Binomial Heap is defined as an extension of Binary Heap that provides faster merge or union operation together with other operations provided by Binary Heap.
A Binomial Heap is treated as a collection of Binomial Trees.
What is a Binomial Tree?
A Binomial Tree of order k can be built by taking two binomial trees of order k-1 and treating one as leftmost child or other.
A Binomial Tree of order k has below properties.
The number of nodes of Binomial Tree has exactly 2k.
The depth of Binomial Tree is k.
There are exactly kCi nodes at depth i where i = 0, 1, . . . , k.

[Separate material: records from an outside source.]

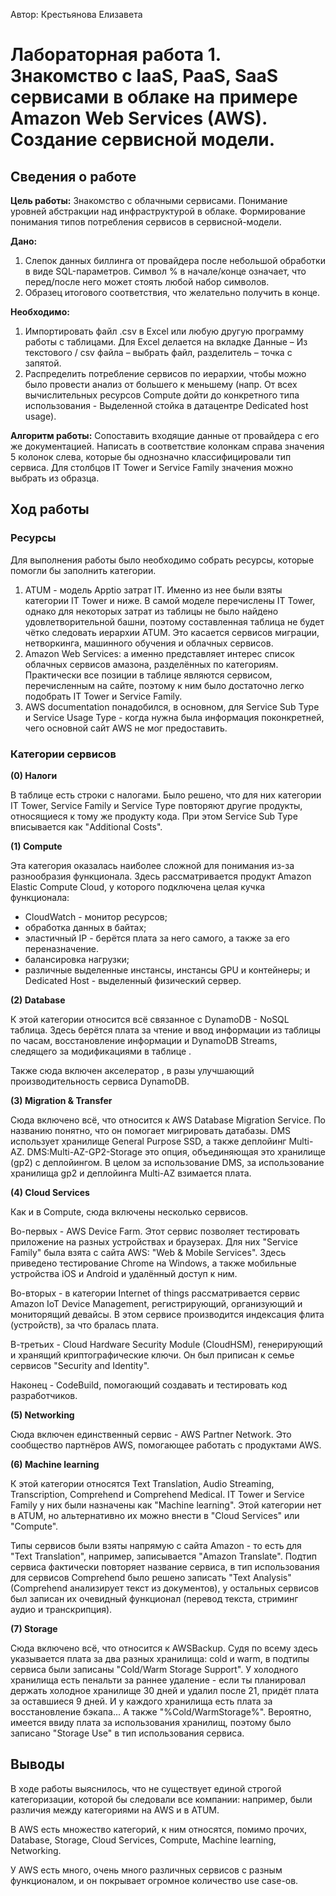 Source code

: Автор: Крестьянова Елизавета

# Лабораторная работа 1. Знакомство с IaaS, PaaS, SaaS сервисами в облаке на примере Amazon Web Services (AWS). Создание сервисной модели.

## Сведения о работе

**Цель работы:** Знакомство с облачными сервисами. Понимание уровней абстракции над инфраструктурой в облаке. Формирование понимания типов потребления сервисов в сервисной-модели. 

**Дано:** 
1. Слепок данных биллинга от провайдера после небольшой обработки в виде SQL-параметров. Символ % в начале/конце означает, что перед/после него может стоять любой набор символов.
2. Образец итогового соответствия, что желательно получить в конце.
   
**Необходимо:**
1. Импортировать файл .csv в Excel или любую другую программу работы с таблицами. Для Excel делается на вкладке Данные – Из текстового / csv файла – выбрать файл, разделитель – точка с запятой.
2. Распределить потребление сервисов по иерархии, чтобы можно было провести анализ от большего к меньшему (напр. От всех вычислительных ресурсов Compute дойти до конкретного типа использования - Выделенной стойка в датацентре Dedicated host usage).

**Алгоритм работы:** Сопоставить входящие данные от провайдера с его же документацией. Написать в соответствие колонкам справа значения 5 колонок слева, которые бы однозначно классифицировали тип сервиса. Для столбцов IT Tower и Service Family значения можно выбрать из образца.

## Ход работы

### Ресурсы

Для выполнения работы было необходимо собрать ресурсы, которые помогли бы заполнить категории.

1) ATUM - модель Apptio затрат IT. Именно из нее были взяты категории IT Tower и ниже. В самой моделе перечислены IT Tower, однако для некоторых затрат из таблицы не было найдено удовлетворительной башни, поэтому составленная таблица не будет чётко следовать иерархии ATUM. Это касается сервисов миграции, нетворкинга, машинного обучения и облачных сервисов.
2) Amazon Web Services: а именно представляет интерес список облачных сервисов амазона, разделённых по категориям. Практически все позиции в таблице являются сервисом, перечисленным на сайте, поэтому к ним было достаточно легко подобрать IT Tower и Service Family.
3) AWS documentation понадобился, в основном, для Service Sub Type и Service Usage Type - когда нужна была информация поконкретней, чего основной сайт AWS не мог предоставить.
### Категории сервисов

**(0) Налоги**

В таблице есть строки с налогами. Было решено, что для них категории IT Tower, Service Family и Service Type повторяют другие продукты, относящиеся к тому же продукту кода. При этом Service Sub Type вписывается как "Additional Costs".

**(1) Compute**

Эта категория оказалась наиболее сложной для понимания из-за разнообразия функционала. Здесь рассматривается продукт Amazon Elastic Compute Cloud, у которого подключена целая кучка функционала:
- CloudWatch - монитор ресурсов;
- обработка данных в байтах;
- эластичный IP - берётся плата за него самого, а также за его переназначение.
- балансировка нагрузки;
- различные выделенные инстансы, инстансы GPU и контейнеры; и Dedicated Host - выделенный физический сервер.

**(2) Database**

К этой категории относится всё связанное с DynamoDB - NoSQL таблица. Здесь берётся плата за чтение и ввод информации из таблицы по часам, восстановление информации и DynamoDB Streams, следящего за модификациями в таблице . 

Также сюда включен акселератор , в разы улучшающий производительность сервиса DynamoDB.

**(3) Migration & Transfer**

Сюда включено всё, что относится к AWS Database Migration Service. По названию понятно, что он помогает мигрировать датабазы. DMS использует хранилище General Purpose SSD, а также деплойинг Multi-AZ. DMS:Multi-AZ-GP2-Storage это опция, объединяющая это хранилище (gp2) с деплойингом. В целом за использование DMS, за использование хранилища gp2 и деплойинга Multi-AZ взимается плата.

**(4) Cloud Services**

Как и в Compute, сюда включены несколько сервисов.

Во-первых - AWS Device Farm. Этот сервис позволяет тестировать приложение на разных устройствах и браузерах. Для них "Service Family" была взята с сайта AWS: "Web & Mobile Services". Здесь приведено тестирование Chrome на Windows, а также мобильные устройства iOS и Android и удалённый доступ к ним.

Во-вторых - в категории Internet of things рассматривается сервис Amazon IoT Device Management, регистрирующий, организующий и мониторящий девайсы. В этом сервисе производится индексация флита (устройств), за что бралась плата.

В-третьих - Cloud Hardware Security Module (CloudHSM),  генерирующий и хранящий криптографические ключи. Он был приписан к семье сервисов "Security and Identity".

Наконец - CodeBuild, помогающий создавать и тестировать код разработчиков.

**(5) Networking**

Сюда включен единственный сервис - AWS Partner Network. Это сообщество партнёров AWS, помогающее работать с продуктами AWS.

**(6) Machine learning**

К этой категории относятся Text Translation, Audio Streaming, Transcription, Comprehend и Comprehend Medical. IT Tower и Service Family у них были назначены как "Machine learning". Этой категории нет в ATUM, но альтернативно их можно внести в "Cloud Services" или "Compute". 

Типы сервисов были взяты напрямую с сайта Amazon - то есть для "Text Translation", например, записывается "Amazon Translate". Подтип сервиса фактически повторяет название сервиса, в тип использования для сервисов Comprehend было решено записать "Text Analysis" (Comprehend анализирует текст из документов), у остальных сервисов был записан их очевидный функционал (перевод текста, стриминг аудио и транскрипция).

**(7) Storage**

Сюда включено всё, что относится к AWSBackup. Судя по всему здесь указывается плата за два разных хранилища: cold и warm, в подтипы сервиса были записаны "Cold/Warm Storage Support". У холодного хранилища есть пенальти за раннее удаление - если ты планировал держать холодное хранилище 30 дней и удалил после 21, придёт плата за оставшиеся 9 дней. И у каждого хранилища есть плата за восстановление бэкапа... А также "%Cold/WarmStorage%". Вероятно, имеется ввиду плата за использования хранилищ, поэтому было записано "Storage Use" в тип использования сервиса.

## Выводы

В ходе работы выяснилось, что не существует единой строгой категоризации, которой бы следовали все компании: например, были различия между категориями на AWS и в ATUM.

В AWS есть множество категорий, к ним относятся, помимо прочих, Database, Storage, Cloud Services, Compute, Machine learning, Networking.

У AWS есть много, очень много различных сервисов с разным функционалом, и он покрывает огромное количество use case-ов. 
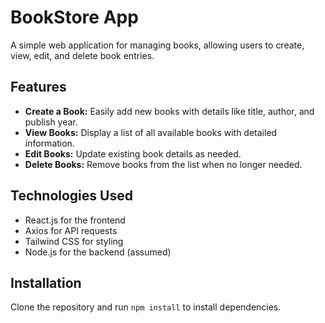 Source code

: # BookStore App

A simple web application for managing books, allowing users to create, view, edit, and delete book entries.

## Features
- **Create a Book:** Easily add new books with details like title, author, and publish year.
- **View Books:** Display a list of all available books with detailed information.
- **Edit Books:** Update existing book details as needed.
- **Delete Books:** Remove books from the list when no longer needed.

## Technologies Used
- React.js for the frontend
- Axios for API requests
- Tailwind CSS for styling
- Node.js for the backend (assumed)

## Installation
Clone the repository and run `npm install` to install dependencies.
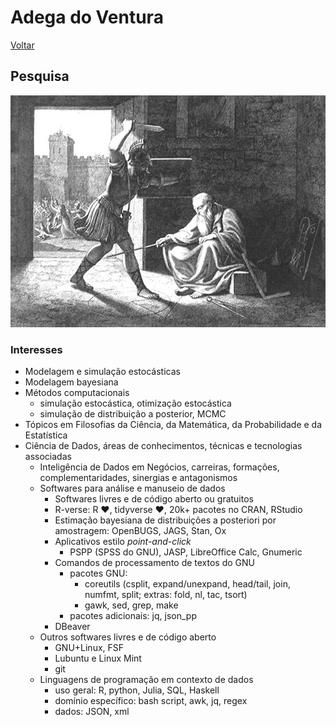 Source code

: # Adega do Ventura

[Voltar](README.md)

## Pesquisa

![Soldier, step off my diagram!](img/arquimedes.jpeg)

### Interesses

-   Modelagem e simulação estocásticas
-   Modelagem bayesiana
-   Métodos computacionais
    -   simulação estocástica, otimização estocástica
    -   simulação de distribuição a posterior, MCMC
-   Tópicos em Filosofias da Ciência, da Matemática, da Probabilidade e da Estatística
-   Ciência de Dados, áreas de conhecimentos, técnicas e tecnologias associadas
    -   Inteligência de Dados em Negócios, carreiras, formações, complementaridades, sinergias e antagonismos
    -   Softwares para análise e manuseio de dados
        -   Softwares livres e de código aberto ou gratuitos
        -   R-verse: R ♥, tidyverse ♥, 20k+ pacotes no CRAN, RStudio
        -   Estimação bayesiana de distribuições a posteriori por amostragem: OpenBUGS, JAGS, Stan, Ox
        -   Aplicativos estilo *point-and-click*
            -   PSPP (SPSS do GNU), JASP, LibreOffice Calc, Gnumeric
        -   Comandos de processamento de textos do GNU
            -   pacotes GNU:
                - coreutils (csplit, expand/unexpand, head/tail, join, numfmt, split; extras: fold, nl, tac, tsort)
                -   gawk, sed, grep, make
            -   pacotes adicionais: jq, json_pp
        -   DBeaver
    -   Outros softwares livres e de código aberto
        -   GNU+Linux, FSF
        -   Lubuntu e Linux Mint
        -   git
    -   Linguagens de programação em contexto de dados
        -   uso geral: R, python, Julia, SQL, Haskell
        -   domínio específico: bash script, awk, jq, regex
        -   dados: JSON, xml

The root with degree k and children of root are themselves treated as Binomial Trees with order k-1, k-2,..0 from left to right.
Binomial Heap −
A Binomial Heap is defined as a set of Binomial Trees where each Binomial Tree follows Min Heap property. And having any degree, there can be maximum one Binomial Tree of any degree.
Examples Binomial Heap −
A Binomial Heap having 12 nodes. It is treated as a collection of 2
From left to right Binomial Trees of orders 2 and 3
Binomial Heaps and Binary Representation of a number
A Binomial Heap having m nodes has the number of Binomial Trees equal to the number of set bits in the Binary representation of m. For example, suppose m be 13, there 3 set bits in the binary representation of m (00001101), that indicating 3 Binomial Trees. We can also be able to relate the degree of these Binomial Trees with positions of set bits. With the help of this relation, we can decide or conclude that there are O(logm) Binomial Trees in a Binomial Heap with ‘m’ nodes
Operations of Binomial Heap −
union() is the main operation in Binomial Heap, all other operations mainly implement this operation. The union() operation is responsible to combine two Binomial Heaps into one.

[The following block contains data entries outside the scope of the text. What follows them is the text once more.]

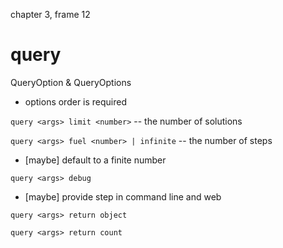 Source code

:chapter 3, frame 12

# query

QueryOption & QueryOptions

- options order is required

`query <args> limit <number>` -- the number of solutions

`query <args> fuel <number> | infinite` -- the number of steps

- [maybe] default to a finite number

`query <args> debug`

- [maybe] provide step in command line and web

`query <args> return object`

`query <args> return count`
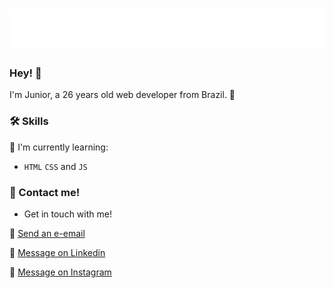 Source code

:<h1 align="center">
  <img src="https://raw.githubusercontent.com/1juniorbarros/1juniorbarros/998fb11e2010129a4aed8c45ae95dbac08600639/junior.svg" alt="Junior Barros"/>
</h1>

### Hey! 👋

I'm Junior, a 26 years old web developer from Brazil. 🚀

### 🛠 Skills

📃 I'm currently learning: 

- `HTML` `CSS` and `JS`

### 💬 Contact me!

- Get in touch with me!

📩 [Send an e-email](mailto:dev.juniorbarros@gmail.com) 

💬 [Message on Linkedin](https://linkedin.com/in/1juniorbarros) 

💬 [Message on Instagram](https://instagram.com/1juniorbarros) 

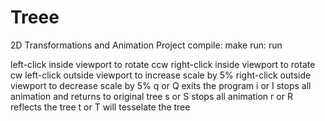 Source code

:# Treee

2D Transformations and Animation Project
compile: make
run: run

left-click inside viewport to rotate ccw
right-click inside viewport to rotate cw
left-click outside viewport to increase scale by 5%
right-click outside viewport to decrease scale by 5%
q or Q exits the program
i or I stops all animation and returns to original tree
s or S stops all animation
r or R reflects the tree 
t or T will tesselate the tree
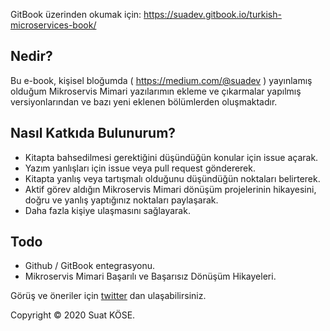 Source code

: GitBook üzerinden okumak için: https://suadev.gitbook.io/turkish-microservices-book/

## Nedir?

Bu e-book, kişisel bloğumda ( https://medium.com/@suadev ) yayınlamış olduğum Mikroservis Mimari yazılarımın ekleme ve çıkarmalar yapılmış versiyonlarından ve bazı yeni eklenen bölümlerden oluşmaktadır. 

## Nasıl Katkıda Bulunurum?

- Kitapta bahsedilmesi gerektiğini düşündüğün konular için issue açarak.
- Yazım yanlışları için issue veya pull request göndererek.
- Kitapta yanlış veya tartışmalı olduğunu düşündüğün noktaları belirterek.
- Aktif görev aldığın Mikroservis Mimari dönüşüm projelerinin hikayesini, doğru ve yanlış yaptığınız noktaları paylaşarak.
- Daha fazla kişiye ulaşmasını sağlayarak.

## Todo
- Github / GitBook entegrasyonu.
- Mikroservis Mimari Başarılı ve Başarısız Dönüşüm Hikayeleri.


Görüş ve öneriler için [twitter](https://twitter.com/kose__suat) dan ulaşabilirsiniz.

Copyright © 2020 Suat KÖSE.
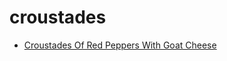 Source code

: # croustades

 * [Croustades Of Red Peppers With Goat Cheese](index/c/croustades-of-red-peppers-with-goat-cheese-105399.json)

insert(h, K)− Inserts a key ‘K’ to Binomial Heap ‘h’. At first, this operation is able to create a Binomial Heap with single key ‘K’, then calls union on h and the new Binomial heap.
getMin(h)− A simple method to getMin() is to visit the list of root of Binomial Trees and return the smallest key.

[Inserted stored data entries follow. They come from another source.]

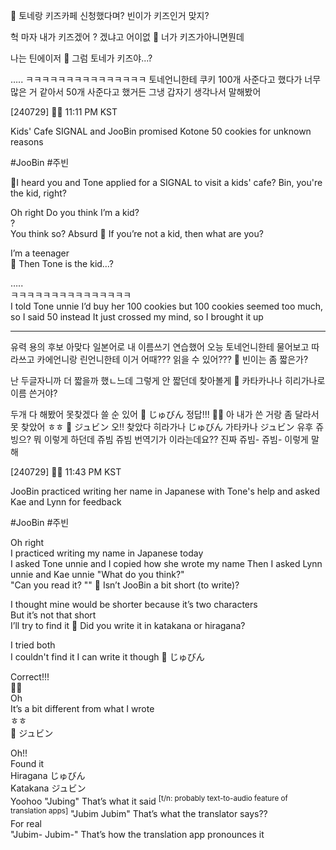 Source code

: 
🫧 토네랑 키즈카페 신청했다며? 빈이가 키즈인거 맞지?

헉 마자
내가 키즈겠어
?
겠냐고
어이없
🫧 너가 키즈가아니면뭔데

나는 틴에이저
🫧 그럼 토네가 키즈야...?

…..
ㅋㅋㅋㅋㅋㅋㅋㅋㅋㅋㅋㅋㅋㅋㅋ
토네언니한테
쿠키 100개 사준다고 했다가
너무 많은 거 같아서
50개 사준다고 했거든
그냉 갑자기 생각나서 말해봤어

[240729] 🐣💭  11:11 PM KST

Kids' Cafe SIGNAL and JooBin promised Kotone 50 cookies for unknown reasons

#JooBin #주빈

🫧I heard you and Tone applied for a SIGNAL to visit a kids' cafe? Bin, you're the kid, right?

Oh right
Do you think I’m a kid?  
?  
You think so?
Absurd
🫧 If you’re not a kid, then what are you?

I’m a teenager  
🫧 Then Tone is the kid…?

…..  
ㅋㅋㅋㅋㅋㅋㅋㅋㅋㅋㅋㅋㅋㅋㅋ  
I told Tone unnie I’d buy her 100 cookies
but 100 cookies seemed too much, so I said 50 instead
It just crossed my mind, so I brought it up



---


유력 용의 후보
아맞다
일본어로 내 이름쓰기
연습했어 오능
토네언니한테 물어보고
따라쓰고
카에언니랑 린언니한테
이거 어때???
읽을 수 있어???
🫧 빈이는 좀 짧은가?

난 두글자니까 더 짧을까 했ㄴ느데
그렇게 안 짧던데
찾아볼게
🫧 카타카나나 히리가나로 이름 쓴거야?

두개 다 해봤어
못찾겠다
쓸 순 있어
🫧 じゅびん
정답!!!
🤍🤍
아
내가 쓴 거랑 좀 달라서
못 찾았어
ㅎㅎ
🫧 ジュビン 
오!!
찾았다
히라가나 じゅびん
가타카나 ジュビン 
유후
쥬빙으?
뭐 이렇게 하던데
쥬빔 쥬빔
번역기가
이라는데요??
진짜
쥬빔- 쥬빔-
이렇게 말해



[240729] 🐣💭 11:43 PM KST

JooBin practiced writing her name in Japanese with Tone's help and asked Kae and Lynn for feedback

#JooBin #주빈


Oh right  
I practiced writing my name in Japanese today  
I asked Tone unnie and I copied how she wrote my name
Then I asked Lynn unnie and Kae unnie 
"What do you think?"  
"Can you read it? ""
🫧 Isn’t JooBin a bit short (to write)?

I thought mine would be shorter because it’s two characters  
But it’s not that short  
I’ll try to find it 
🫧 Did you write it in katakana or hiragana?

I tried both  
I couldn't find it
I can write it though 
🫧 じゅびん  

Correct!!!  
🤍🤍  
Oh  
It’s a bit different from what I wrote  
ㅎㅎ  
🫧 ジュビン  

Oh!!  
Found it  
Hiragana じゅびん  
Katakana ジュビン  
Yoohoo
"Jubing"
That’s what it said  <sup>[t/n: probably text-to-audio feature of translation apps]</sup>
"Jubim Jubim"
That’s what the translator says??  
For real  
"Jubim- Jubim-"
That’s how the translation app pronounces it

This application requires O(logm) time. It can be improved to O(1) by maintaining a pointer to smallest key root.
extractMin(h)− This operation also implements union(). At first, we call getMin() to calculate the smallest key Binomial Tree, next we remove the node and create a new Binomial Heap by combining all subtrees of the removed smallest node. At last, we call union() on h as well as the newly created Binomial Heap. This operation requires O(logm) time.
delete(h)− Same as Binary Heap, at first, delete operation reduces the key to minus infinite, next calls extractMin().
decreaseKey(h)− decreaseKey() is also same as Binary Heap. At first, we compare the decreases key with it parent and if parent’s key is more, then we exchange keys and recur for the parent. At last, we stop when we either reach a node whose parent has a smaller key or we arrive the root node. Time complexity of decreaseKey() is O(logm).